* _EXERCISE MATERIALS_:

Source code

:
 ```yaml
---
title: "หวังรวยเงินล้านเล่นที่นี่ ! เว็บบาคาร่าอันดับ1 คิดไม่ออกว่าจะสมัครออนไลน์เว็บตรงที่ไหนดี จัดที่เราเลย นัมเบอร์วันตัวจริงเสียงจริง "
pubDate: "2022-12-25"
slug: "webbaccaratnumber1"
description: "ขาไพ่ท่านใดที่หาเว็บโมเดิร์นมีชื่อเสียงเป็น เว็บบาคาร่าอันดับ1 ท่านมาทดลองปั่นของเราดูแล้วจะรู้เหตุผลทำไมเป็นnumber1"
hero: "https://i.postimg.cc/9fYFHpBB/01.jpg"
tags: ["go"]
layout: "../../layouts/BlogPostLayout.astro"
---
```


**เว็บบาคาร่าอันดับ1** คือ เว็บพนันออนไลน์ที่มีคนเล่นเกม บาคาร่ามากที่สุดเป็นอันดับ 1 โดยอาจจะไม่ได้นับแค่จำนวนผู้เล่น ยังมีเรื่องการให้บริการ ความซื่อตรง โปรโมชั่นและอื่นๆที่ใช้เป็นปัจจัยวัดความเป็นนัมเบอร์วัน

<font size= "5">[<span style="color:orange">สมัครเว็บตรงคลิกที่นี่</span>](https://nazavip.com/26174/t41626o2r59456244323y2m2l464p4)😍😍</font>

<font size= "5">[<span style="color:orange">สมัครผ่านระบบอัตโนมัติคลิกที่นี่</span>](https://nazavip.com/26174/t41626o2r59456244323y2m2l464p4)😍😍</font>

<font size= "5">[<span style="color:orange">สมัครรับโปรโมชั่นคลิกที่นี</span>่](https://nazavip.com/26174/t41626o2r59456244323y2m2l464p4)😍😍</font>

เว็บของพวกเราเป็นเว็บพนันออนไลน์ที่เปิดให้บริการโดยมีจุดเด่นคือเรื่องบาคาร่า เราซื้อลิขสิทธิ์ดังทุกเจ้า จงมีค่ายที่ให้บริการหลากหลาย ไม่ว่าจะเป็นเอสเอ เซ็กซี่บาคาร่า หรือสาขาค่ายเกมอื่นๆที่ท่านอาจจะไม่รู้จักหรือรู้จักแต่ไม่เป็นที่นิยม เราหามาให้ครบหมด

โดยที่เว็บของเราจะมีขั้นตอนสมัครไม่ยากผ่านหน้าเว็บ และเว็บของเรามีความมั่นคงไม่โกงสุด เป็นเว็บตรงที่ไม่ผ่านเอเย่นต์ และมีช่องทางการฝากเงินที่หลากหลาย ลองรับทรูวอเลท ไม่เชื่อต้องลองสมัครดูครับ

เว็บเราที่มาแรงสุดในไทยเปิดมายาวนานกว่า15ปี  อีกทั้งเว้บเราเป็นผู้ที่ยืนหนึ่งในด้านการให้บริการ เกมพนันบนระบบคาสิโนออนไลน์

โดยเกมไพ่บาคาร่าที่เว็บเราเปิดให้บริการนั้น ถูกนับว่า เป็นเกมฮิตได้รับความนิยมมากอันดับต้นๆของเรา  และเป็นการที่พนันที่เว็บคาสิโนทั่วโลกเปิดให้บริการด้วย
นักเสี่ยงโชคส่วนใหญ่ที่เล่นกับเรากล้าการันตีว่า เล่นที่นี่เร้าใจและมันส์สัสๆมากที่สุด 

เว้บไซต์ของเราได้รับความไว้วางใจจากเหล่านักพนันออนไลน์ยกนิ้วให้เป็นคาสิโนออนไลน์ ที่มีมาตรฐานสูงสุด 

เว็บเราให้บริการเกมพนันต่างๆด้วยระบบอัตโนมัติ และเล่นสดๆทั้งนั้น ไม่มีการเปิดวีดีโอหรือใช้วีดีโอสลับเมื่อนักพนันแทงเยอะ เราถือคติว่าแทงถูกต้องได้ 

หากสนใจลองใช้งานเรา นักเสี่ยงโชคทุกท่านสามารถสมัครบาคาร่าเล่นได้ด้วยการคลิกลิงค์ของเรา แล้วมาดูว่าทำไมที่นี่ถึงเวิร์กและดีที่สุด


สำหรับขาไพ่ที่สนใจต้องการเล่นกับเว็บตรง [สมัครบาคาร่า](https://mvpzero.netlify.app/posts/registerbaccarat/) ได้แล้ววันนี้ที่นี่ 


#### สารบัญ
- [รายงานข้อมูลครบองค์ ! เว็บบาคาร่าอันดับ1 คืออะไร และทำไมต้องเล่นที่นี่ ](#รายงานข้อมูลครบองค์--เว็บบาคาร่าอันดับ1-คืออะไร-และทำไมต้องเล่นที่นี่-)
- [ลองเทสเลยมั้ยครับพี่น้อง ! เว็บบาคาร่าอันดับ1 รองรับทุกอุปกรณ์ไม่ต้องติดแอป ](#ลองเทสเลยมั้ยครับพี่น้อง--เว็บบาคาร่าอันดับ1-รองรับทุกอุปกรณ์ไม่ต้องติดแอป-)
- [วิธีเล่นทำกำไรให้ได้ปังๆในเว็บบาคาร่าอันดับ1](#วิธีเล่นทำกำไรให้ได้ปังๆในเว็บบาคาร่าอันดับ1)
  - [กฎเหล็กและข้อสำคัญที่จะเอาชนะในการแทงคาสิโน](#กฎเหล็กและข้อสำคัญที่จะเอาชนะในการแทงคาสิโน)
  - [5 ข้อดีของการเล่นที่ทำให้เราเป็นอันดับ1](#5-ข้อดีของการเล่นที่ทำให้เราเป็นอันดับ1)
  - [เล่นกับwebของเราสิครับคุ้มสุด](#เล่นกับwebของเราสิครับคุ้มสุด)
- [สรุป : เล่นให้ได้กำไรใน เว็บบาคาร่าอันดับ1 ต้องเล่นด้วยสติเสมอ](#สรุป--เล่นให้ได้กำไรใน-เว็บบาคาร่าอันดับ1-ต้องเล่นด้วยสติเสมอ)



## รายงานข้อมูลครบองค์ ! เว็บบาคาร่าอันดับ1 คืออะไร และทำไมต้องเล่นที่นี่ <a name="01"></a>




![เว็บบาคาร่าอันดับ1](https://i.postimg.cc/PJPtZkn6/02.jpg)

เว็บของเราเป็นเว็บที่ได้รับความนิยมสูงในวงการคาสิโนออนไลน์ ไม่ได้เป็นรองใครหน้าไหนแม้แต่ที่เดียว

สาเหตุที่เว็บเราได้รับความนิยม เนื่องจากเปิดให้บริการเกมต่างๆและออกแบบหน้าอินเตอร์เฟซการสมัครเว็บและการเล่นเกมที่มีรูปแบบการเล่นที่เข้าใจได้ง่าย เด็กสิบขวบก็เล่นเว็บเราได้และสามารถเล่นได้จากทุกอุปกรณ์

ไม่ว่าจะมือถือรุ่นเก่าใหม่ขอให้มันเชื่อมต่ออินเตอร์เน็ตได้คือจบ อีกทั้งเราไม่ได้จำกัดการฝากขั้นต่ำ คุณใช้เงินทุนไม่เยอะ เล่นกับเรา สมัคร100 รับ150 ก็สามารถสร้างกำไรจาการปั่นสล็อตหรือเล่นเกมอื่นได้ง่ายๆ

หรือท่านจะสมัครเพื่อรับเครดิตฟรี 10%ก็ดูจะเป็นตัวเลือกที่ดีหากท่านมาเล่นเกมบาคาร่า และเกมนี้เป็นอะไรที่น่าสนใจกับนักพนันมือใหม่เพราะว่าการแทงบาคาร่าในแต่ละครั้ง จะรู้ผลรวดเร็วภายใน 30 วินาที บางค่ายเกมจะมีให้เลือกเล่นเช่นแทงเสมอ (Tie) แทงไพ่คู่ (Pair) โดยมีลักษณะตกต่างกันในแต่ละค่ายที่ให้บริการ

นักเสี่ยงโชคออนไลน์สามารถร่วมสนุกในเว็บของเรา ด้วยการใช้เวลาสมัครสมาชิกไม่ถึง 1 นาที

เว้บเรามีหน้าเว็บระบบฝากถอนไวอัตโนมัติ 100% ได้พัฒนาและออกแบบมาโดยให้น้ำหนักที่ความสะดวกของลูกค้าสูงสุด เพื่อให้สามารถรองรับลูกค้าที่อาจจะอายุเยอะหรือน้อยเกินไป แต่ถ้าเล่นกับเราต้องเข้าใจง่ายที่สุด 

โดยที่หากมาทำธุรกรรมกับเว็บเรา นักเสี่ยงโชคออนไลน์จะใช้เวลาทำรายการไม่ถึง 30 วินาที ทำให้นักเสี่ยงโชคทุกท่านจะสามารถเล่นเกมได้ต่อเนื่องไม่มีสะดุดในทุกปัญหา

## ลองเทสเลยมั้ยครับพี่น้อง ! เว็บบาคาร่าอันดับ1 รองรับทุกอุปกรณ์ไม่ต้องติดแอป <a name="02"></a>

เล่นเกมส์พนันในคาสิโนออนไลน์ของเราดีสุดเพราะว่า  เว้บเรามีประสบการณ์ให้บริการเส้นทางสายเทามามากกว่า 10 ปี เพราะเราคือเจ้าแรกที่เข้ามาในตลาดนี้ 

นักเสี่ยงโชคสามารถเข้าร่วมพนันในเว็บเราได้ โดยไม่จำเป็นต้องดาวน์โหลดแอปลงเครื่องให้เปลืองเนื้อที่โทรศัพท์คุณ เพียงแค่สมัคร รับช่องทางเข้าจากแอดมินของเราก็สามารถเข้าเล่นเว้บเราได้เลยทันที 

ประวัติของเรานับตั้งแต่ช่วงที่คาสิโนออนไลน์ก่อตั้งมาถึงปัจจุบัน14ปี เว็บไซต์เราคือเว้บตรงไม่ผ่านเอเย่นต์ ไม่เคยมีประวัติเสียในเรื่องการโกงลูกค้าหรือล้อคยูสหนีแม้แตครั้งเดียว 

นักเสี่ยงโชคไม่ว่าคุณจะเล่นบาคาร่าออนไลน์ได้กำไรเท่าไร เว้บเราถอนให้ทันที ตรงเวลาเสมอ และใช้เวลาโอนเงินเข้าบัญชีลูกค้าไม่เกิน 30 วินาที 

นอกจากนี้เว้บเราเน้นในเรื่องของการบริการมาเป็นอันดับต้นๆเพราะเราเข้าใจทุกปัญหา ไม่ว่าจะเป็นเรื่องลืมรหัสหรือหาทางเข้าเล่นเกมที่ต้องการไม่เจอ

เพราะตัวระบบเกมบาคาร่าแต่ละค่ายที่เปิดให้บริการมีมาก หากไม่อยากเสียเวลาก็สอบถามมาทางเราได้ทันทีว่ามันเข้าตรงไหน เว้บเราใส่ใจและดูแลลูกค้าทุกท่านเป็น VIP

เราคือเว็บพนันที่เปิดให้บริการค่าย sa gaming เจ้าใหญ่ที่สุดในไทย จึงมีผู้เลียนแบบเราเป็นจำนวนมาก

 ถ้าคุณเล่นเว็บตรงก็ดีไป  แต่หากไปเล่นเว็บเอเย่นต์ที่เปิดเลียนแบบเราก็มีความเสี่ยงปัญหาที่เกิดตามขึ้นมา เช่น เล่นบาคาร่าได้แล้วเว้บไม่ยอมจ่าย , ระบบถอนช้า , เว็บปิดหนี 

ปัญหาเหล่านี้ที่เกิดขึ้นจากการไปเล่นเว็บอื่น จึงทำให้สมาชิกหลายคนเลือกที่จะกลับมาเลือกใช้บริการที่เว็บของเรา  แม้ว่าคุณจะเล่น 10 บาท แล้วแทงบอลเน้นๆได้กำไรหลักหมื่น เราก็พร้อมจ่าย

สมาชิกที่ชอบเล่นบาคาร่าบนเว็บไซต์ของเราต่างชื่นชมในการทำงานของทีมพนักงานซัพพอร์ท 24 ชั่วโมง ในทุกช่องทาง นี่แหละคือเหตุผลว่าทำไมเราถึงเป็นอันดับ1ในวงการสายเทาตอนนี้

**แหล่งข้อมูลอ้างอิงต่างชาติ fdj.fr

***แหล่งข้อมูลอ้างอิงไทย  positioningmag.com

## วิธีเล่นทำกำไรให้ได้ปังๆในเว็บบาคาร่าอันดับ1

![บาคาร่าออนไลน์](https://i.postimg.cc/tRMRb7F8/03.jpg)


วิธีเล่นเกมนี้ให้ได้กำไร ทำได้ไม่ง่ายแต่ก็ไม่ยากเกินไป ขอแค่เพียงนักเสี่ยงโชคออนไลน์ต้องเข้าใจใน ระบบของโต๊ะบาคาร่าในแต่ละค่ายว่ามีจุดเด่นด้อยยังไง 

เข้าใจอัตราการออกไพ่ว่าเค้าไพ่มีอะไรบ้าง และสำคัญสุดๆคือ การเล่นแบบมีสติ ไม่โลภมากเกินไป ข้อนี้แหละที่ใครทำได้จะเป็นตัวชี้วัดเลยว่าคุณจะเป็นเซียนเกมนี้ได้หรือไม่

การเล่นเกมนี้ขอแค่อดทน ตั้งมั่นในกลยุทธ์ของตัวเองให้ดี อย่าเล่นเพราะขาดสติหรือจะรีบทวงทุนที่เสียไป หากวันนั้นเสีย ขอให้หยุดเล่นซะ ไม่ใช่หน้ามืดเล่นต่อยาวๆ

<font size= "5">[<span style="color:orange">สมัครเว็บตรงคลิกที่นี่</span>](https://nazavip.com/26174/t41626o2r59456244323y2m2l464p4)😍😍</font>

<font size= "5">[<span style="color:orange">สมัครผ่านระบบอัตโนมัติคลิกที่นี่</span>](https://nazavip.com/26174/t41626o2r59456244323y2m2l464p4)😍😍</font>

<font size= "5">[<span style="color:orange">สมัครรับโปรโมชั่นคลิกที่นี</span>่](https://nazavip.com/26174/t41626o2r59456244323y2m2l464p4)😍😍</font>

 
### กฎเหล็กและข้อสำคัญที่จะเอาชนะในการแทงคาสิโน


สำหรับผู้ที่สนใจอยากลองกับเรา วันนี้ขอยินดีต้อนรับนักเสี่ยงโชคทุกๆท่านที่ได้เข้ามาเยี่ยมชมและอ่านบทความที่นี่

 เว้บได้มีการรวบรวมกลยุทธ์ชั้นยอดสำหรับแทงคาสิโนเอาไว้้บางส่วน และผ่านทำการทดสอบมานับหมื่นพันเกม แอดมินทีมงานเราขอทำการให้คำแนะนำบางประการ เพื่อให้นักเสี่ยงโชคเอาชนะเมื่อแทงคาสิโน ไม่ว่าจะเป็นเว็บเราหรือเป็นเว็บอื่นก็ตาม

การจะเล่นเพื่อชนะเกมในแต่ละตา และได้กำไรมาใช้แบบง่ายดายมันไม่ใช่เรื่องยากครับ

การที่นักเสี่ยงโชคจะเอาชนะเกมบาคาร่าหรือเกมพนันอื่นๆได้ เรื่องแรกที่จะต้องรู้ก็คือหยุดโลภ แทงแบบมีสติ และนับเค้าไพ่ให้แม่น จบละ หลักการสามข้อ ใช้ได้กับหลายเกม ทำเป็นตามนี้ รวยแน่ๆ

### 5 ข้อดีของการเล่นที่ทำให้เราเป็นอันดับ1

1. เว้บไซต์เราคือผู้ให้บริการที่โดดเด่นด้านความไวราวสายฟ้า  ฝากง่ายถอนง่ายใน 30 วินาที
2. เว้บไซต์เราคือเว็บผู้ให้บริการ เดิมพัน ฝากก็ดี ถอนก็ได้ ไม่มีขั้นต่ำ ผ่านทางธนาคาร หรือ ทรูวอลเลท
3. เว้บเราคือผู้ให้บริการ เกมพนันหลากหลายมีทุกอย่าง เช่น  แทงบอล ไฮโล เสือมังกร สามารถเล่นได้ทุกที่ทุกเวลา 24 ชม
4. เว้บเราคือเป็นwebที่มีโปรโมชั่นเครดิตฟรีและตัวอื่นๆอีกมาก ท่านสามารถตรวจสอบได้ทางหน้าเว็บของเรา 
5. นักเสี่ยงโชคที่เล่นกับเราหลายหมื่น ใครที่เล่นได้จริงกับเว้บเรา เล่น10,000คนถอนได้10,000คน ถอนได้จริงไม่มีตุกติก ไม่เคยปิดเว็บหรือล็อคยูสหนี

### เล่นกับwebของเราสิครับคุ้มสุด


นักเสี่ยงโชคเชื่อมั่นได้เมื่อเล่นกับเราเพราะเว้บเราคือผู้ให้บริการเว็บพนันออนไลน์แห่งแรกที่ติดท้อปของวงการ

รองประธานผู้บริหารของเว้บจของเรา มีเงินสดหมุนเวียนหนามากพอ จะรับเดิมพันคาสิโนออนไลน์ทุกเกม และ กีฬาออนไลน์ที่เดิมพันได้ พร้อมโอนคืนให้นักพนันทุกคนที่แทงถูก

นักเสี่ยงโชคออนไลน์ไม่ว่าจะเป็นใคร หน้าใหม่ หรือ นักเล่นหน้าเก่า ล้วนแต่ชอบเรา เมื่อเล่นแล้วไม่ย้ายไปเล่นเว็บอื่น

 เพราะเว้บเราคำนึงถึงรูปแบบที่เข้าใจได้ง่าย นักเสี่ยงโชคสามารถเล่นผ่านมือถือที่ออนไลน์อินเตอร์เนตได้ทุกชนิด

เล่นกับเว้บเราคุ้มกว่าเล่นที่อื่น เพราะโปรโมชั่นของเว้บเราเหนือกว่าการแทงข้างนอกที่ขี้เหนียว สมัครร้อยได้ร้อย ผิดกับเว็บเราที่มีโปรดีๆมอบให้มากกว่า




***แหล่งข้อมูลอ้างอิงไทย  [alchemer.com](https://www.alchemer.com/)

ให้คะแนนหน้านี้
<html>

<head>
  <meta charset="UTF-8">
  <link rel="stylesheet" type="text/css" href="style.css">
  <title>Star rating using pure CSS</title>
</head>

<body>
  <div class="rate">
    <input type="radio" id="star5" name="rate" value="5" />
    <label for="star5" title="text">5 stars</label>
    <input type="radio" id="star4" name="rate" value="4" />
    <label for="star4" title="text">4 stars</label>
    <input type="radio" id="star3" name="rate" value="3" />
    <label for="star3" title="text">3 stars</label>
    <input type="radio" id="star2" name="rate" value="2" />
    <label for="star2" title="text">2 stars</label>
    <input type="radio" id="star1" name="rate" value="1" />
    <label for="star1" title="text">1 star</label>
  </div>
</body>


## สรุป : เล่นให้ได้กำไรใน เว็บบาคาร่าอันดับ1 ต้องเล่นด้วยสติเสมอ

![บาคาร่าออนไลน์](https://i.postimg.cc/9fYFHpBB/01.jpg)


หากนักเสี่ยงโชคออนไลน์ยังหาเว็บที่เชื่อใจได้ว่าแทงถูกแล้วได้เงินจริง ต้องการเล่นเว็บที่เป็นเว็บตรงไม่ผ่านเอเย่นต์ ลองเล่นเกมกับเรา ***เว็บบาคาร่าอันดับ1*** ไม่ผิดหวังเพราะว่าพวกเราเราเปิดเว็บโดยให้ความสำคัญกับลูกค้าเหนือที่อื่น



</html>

* _PROBLEM DETAILS_: Exactly how many lines in the records above hold the string "text"? Reply with that number only.

* _RESPONSE BELOW_: 6